The larger question that I’ve been wrestling with is why Ilgunas and millions of others have so much college debt in the first place.
Part of it is a college pricing problem that has been covered to death. As The College Board points out in excruciating detail in one of its annual reports, college prices — both the sticker and net prices — continue to rise. At public universities like the U of Buffalo, the average published price has gone up on average 1.3 percent in one year, 30 percent over 10 years and 80 percent (!) over 20 years. The growth in average net price (tuition+fees+room+board minus scholarships+tax breaks) follows the same upward arc. What’s remarkable is that colleges are spending more money than ever before on financial aid and prices are still eye-popping. No wonder so many college graduates leave school owing so much money.
But another part — probably the bigger part, in my mind — is an income problem. Sure, things are definitely picking up. N.C. State economist Mike Walden is predicting another year of wage growth in North Carolina in 2018. Nationally, median household income recently rose to a new record of just over $59,000. Yay, right?
But you don’t have to go too far back in time to see why current graduates have such heavy debt loads. Wages during the 1990s were growing at about 5 percent per year. These days, we're down in the 3 percent range after an extended detour down into the 2s.

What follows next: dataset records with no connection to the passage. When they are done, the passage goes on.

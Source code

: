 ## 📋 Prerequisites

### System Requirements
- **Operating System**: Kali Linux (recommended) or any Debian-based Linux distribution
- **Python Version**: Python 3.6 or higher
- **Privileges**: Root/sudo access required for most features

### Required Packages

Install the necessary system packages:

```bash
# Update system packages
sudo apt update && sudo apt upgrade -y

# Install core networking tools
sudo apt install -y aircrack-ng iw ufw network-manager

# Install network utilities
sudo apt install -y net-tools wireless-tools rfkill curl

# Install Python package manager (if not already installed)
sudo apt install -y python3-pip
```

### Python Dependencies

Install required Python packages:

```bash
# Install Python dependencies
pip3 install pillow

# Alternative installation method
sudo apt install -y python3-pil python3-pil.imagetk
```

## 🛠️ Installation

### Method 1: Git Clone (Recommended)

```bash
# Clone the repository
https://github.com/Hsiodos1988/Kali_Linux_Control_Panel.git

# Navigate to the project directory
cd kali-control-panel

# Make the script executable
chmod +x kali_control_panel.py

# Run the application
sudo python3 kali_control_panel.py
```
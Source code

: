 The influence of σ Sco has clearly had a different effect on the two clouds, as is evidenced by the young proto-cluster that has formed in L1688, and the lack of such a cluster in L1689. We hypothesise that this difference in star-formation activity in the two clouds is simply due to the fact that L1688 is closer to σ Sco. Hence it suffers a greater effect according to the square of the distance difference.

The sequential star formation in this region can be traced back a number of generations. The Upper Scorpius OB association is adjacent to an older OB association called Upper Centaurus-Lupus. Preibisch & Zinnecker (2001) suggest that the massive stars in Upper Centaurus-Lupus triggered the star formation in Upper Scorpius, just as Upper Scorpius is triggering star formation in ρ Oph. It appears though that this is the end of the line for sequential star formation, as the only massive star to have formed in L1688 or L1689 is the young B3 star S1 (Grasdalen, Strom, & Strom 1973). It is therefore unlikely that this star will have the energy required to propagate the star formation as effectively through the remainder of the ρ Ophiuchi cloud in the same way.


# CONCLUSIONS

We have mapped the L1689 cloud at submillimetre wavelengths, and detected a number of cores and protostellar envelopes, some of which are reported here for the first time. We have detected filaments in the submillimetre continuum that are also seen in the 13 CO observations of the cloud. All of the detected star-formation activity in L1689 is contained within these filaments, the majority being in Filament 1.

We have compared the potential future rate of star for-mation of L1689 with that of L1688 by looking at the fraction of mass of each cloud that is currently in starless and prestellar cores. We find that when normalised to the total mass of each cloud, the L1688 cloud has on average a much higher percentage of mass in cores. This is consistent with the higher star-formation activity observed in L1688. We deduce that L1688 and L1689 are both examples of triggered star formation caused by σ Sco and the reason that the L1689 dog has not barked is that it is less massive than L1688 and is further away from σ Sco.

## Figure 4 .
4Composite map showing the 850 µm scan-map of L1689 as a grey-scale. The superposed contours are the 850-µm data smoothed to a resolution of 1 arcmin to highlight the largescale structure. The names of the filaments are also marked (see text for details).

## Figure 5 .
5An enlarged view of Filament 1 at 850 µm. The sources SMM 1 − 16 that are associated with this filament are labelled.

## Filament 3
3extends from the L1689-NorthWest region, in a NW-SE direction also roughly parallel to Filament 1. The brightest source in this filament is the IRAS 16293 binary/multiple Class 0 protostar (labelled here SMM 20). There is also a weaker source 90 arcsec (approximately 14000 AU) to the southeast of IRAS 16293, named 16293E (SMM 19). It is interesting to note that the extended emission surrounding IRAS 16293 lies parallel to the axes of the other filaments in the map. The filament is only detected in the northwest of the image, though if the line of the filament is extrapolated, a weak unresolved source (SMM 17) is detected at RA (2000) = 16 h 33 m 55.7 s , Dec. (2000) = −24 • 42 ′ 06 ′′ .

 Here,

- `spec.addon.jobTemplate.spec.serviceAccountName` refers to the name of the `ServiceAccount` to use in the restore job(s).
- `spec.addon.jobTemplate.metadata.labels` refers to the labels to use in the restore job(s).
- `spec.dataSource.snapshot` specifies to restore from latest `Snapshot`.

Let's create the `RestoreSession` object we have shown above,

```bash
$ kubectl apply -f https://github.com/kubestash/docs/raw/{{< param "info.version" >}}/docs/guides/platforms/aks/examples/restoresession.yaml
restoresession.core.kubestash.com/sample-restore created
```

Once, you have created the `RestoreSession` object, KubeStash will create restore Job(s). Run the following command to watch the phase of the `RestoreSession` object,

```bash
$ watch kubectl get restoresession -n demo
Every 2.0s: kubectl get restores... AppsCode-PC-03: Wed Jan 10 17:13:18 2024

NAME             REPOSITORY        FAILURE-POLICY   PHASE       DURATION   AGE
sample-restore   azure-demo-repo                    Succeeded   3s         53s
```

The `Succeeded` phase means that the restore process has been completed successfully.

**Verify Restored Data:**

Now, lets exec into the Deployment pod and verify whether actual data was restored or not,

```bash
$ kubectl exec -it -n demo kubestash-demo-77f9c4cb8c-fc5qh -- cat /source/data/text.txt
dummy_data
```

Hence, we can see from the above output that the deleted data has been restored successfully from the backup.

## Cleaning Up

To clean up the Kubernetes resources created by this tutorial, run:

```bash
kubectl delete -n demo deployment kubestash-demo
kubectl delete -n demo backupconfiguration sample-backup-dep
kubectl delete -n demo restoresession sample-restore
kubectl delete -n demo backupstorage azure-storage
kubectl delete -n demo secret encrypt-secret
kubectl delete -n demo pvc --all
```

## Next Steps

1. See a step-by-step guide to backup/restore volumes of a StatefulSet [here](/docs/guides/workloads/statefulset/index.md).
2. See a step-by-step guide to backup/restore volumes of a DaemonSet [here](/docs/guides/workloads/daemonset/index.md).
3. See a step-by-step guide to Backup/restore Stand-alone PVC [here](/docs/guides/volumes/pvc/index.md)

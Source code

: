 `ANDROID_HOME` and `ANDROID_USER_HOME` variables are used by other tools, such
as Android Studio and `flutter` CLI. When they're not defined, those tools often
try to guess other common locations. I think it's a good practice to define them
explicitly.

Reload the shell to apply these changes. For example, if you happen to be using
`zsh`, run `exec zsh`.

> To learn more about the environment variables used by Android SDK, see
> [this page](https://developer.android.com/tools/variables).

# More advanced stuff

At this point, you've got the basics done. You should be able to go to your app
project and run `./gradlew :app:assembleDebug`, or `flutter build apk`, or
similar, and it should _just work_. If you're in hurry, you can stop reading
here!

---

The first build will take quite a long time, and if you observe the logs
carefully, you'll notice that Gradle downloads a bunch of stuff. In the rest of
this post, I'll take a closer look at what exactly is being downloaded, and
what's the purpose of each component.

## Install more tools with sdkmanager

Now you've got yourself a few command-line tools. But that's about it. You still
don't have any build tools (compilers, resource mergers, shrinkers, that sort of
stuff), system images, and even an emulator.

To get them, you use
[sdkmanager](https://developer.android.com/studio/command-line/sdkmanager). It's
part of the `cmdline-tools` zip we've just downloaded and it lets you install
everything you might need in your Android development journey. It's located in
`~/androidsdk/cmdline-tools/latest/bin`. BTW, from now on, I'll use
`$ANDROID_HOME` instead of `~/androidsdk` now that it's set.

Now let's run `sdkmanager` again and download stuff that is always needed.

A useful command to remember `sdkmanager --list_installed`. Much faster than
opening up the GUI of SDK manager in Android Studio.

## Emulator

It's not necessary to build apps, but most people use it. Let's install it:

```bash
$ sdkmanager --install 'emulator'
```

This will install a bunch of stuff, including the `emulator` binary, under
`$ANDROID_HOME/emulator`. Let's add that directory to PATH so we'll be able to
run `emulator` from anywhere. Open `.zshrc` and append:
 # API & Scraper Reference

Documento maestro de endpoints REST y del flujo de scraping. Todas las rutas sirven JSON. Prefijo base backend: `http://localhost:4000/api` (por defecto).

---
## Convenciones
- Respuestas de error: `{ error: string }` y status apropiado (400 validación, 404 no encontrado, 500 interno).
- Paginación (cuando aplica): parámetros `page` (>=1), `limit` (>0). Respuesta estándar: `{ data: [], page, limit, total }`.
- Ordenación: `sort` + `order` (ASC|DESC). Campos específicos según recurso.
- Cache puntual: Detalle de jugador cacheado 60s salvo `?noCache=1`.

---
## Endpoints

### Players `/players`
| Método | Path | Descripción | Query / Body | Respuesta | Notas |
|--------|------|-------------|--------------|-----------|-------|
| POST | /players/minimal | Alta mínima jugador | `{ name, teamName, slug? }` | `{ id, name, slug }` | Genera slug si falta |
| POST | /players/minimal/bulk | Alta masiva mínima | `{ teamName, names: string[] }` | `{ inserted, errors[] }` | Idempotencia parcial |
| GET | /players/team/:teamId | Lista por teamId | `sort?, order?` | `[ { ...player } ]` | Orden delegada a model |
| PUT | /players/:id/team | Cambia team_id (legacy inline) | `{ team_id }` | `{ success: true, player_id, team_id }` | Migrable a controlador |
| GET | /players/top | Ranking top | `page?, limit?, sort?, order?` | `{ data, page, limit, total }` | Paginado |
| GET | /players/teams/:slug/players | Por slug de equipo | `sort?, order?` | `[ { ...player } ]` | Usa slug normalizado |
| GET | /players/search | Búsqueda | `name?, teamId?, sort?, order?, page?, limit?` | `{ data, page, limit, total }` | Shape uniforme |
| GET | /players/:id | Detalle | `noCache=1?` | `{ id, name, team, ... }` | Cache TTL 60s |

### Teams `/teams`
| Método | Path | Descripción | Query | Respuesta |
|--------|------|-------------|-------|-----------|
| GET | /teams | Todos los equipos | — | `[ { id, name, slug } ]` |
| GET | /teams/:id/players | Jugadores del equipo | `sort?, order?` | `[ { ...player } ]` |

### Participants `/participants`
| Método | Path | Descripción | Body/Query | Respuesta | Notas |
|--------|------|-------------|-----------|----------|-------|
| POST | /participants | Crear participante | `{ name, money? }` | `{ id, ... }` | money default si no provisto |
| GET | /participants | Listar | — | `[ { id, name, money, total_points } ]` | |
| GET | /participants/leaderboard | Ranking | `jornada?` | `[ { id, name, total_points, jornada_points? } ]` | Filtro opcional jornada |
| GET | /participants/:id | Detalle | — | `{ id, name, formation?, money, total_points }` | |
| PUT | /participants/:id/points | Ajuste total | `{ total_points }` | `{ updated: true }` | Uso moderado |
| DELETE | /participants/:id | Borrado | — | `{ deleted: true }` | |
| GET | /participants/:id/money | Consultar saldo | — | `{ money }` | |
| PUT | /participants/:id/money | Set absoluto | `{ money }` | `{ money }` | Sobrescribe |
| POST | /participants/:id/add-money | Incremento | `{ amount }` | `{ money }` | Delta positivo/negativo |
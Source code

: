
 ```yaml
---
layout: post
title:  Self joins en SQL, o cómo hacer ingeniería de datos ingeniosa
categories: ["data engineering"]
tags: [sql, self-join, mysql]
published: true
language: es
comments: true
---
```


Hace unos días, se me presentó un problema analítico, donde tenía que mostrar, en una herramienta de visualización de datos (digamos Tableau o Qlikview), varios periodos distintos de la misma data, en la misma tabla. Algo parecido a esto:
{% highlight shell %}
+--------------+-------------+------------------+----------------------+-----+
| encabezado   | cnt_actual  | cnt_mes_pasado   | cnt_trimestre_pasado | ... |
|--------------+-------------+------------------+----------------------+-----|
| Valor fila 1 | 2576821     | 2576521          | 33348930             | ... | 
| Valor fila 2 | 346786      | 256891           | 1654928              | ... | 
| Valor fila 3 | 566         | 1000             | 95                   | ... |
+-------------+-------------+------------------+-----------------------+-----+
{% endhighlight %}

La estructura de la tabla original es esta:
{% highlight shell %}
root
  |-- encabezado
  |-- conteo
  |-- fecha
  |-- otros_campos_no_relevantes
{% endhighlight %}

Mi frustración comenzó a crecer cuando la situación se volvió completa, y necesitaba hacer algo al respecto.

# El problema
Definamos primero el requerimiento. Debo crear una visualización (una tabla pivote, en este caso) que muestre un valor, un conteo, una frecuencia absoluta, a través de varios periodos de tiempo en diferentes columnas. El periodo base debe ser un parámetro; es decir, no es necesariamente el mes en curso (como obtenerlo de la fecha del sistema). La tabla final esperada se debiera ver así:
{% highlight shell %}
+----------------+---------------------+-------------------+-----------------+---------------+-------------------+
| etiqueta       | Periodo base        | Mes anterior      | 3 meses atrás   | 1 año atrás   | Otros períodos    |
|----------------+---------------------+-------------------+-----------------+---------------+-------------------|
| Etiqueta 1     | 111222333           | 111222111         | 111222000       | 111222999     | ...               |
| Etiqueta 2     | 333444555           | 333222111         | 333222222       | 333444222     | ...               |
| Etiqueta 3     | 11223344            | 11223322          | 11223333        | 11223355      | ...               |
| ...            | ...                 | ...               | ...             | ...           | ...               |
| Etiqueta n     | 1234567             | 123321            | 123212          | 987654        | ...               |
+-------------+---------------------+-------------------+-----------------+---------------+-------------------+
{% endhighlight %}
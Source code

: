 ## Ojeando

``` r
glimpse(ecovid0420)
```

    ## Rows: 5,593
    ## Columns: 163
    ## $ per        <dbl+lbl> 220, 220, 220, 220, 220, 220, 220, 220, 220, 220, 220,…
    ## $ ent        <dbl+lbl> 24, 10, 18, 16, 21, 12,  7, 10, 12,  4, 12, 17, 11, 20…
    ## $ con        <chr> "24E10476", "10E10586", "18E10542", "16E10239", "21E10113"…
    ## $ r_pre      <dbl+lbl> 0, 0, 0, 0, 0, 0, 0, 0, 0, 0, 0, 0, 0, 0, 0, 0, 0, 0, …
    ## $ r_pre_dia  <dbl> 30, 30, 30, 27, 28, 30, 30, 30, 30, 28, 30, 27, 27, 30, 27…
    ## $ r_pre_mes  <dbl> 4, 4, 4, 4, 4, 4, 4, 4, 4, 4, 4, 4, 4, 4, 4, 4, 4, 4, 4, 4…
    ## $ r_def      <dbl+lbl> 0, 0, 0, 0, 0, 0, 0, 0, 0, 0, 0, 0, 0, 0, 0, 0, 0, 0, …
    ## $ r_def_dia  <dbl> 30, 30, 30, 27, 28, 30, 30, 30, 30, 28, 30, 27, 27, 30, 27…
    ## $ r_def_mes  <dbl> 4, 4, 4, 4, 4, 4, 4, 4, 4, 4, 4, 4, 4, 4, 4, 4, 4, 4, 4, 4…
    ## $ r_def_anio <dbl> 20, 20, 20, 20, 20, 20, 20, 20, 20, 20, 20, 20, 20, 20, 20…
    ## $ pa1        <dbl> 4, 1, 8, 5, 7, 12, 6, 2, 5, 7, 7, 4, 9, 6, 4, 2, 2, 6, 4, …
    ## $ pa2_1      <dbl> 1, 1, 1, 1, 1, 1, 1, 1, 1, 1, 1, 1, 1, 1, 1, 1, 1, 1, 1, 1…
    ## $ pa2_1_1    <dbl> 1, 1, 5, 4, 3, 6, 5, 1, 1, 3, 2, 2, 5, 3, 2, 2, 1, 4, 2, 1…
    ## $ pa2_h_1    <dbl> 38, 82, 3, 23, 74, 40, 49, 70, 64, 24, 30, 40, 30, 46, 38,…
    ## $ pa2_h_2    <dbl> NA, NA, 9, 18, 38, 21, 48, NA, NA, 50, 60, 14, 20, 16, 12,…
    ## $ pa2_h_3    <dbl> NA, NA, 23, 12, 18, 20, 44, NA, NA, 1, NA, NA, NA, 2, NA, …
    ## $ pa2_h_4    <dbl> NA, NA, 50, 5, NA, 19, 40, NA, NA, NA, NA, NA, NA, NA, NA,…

That median household income record I mentioned a couple of paragraphs before? The last time families took home that much money was in 1999 — nearly 20 years ago. From that peak, the typical family saw their annual income fall by about $5,000 over the course of a decade. You can’t save for college if your bank account is shrinking and all of your other bills keep getting bigger.
Ken Ilgunas figured out the math of erasing his student debt, but he had to take a pretty radical step to make the numbers work. The rest of us, meanwhile, would prefer to have a roof over our heads. Once upon a time families could afford both a roof and college bills. It shouldn't have to be an either/or proposition.
• • •
* Ilgunas lived that first year in the Mill Building Lot on Ninth Street, which sits between the redeveloped Erwin Mill and the Regulator Bookshop. The lot is still there, though I doubt Duke has commemorated the feat. After Ilgunas blew his own cover, he said Duke moved him “to a new parking spot in the middle of campus” but didn’t say exactly where.
As for Duke’s post-Ilgunas prohibition on van life, here’s Section 4.17.5 of the university’s parking regs: “Overnight or extended parking of campers, vans, buses, etc., utilized as living and sleeping quarters within campus boundaries, is not permitted unless approved by Parking and Transportation Services.” So I guess that settles that.
** New York has something called statutory, or contract, colleges, which are state-supported colleges that are part of a larger private university. Cornell University has four of New York's contract colleges (ag, human ecology, labor relations and vet medicine); Alfred U has the fifth (ceramics). These divisions are operated by a private university under contract (hence the name) for the state of New York. I hate to point to Wikipedia as a definitive source, but this entry has the clearest and most comprehensive explanation of the topic that I could find.
P.S.: Thanks to my friend RW for the well-annotated loaner copy of “Walden on Wheels.”